Milk contains all the important elements of food; yet adults need solid food. Add to milk eggs, rich in nitrogen, rice and sugar, rich in carbon, and you have a nutritious dish, easily digested.

Butter-milk is a wholesome drink, particularly in summer, as the nutritive power of the milk is but little reduced by the removal of the butter, while the sourness, due to the formation of lactic acid, aids digestion.

Eggs contain a great deal of carbon, and are, for that reason, good food for cold weather. They are too concentrated for exclusive diet, and should be eaten with coarse food, or that which is composed largely of starch.

In making cakes, the oil of the yolks of eggs used makes the perfect blending of lard or butter impossible, and hence unwholesome. For this reason sponge cake, which contains no butter, is less objectionable.

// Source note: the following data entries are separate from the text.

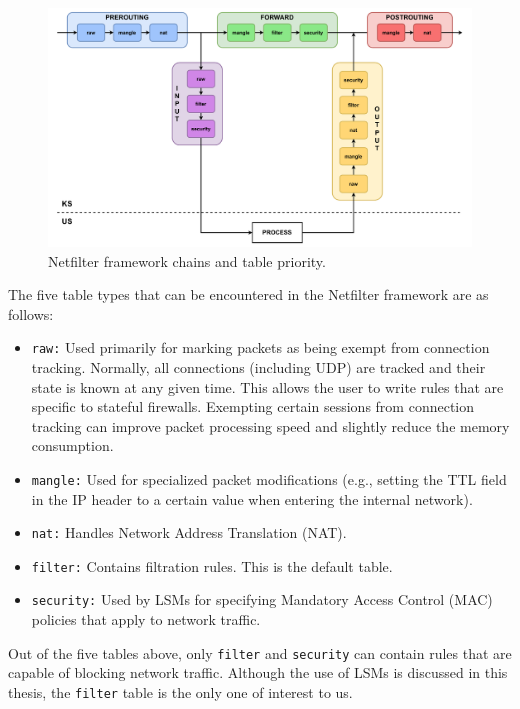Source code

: \begin{figure}[h]
    \centering
    \includegraphics[width=\textwidth,keepaspectratio]{figures/netfilter_struct.pdf}
    \caption{Netfilter framework chains and table priority.}
    \label{background:firewall:fig:netfilter}
\end{figure}

The five table types that can be encountered in the Netfilter framework are as follows:

\begin{itemize}
    \item \texttt{raw:} Used primarily for marking packets as being exempt from
          connection tracking. Normally, all connections (including UDP) are
          tracked and their state is known at any given time. This allows the
          user to write rules that are specific to stateful firewalls. Exempting
          certain sessions from connection tracking can improve packet processing
          speed and slightly reduce the memory consumption.
    \item \texttt{mangle:} Used for specialized packet modifications (e.g.,
          setting the TTL field in the IP header to a certain value when entering
          the internal network).
    \item \texttt{nat:} Handles Network Address Translation (NAT).
    \item \texttt{filter:} Contains filtration rules. This is the default table.
    \item \texttt{security:} Used by LSMs for specifying Mandatory Access Control
          (MAC) policies that apply to network traffic.
\end{itemize}

Out of the five tables above, only \texttt{filter} and \texttt{security} can
contain rules that are capable of blocking network traffic. Although the use of
LSMs is discussed in this thesis, the \texttt{filter} table is the only one
of interest to us.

Breads differ but little in these elements. Corn meal contains more oil and less nitrogen than others, and oatmeal is richest in nitrogen. The easy blending of the elements, and the tough gluten of wheat, make it the most available grain for bread. Wheat bread alone will support life longer than any other food except animal flesh. The proportion of nitrogen to carbon is one to five, which is nearly correct for a sedentary person. For active, out-door life more nitrogen is needed, and is best supplied by lean meats.

The nutritive qualities of animals differ but little. Wild meats digest more easily than tame, though the time required varies with the age and condition of the animal. Flesh is a stimulating diet because it is force-giving and muscle-feeding. The animal has gathered from various sources and concentrated in its flesh the constituents which best meet the wants of our bodies in the most available form.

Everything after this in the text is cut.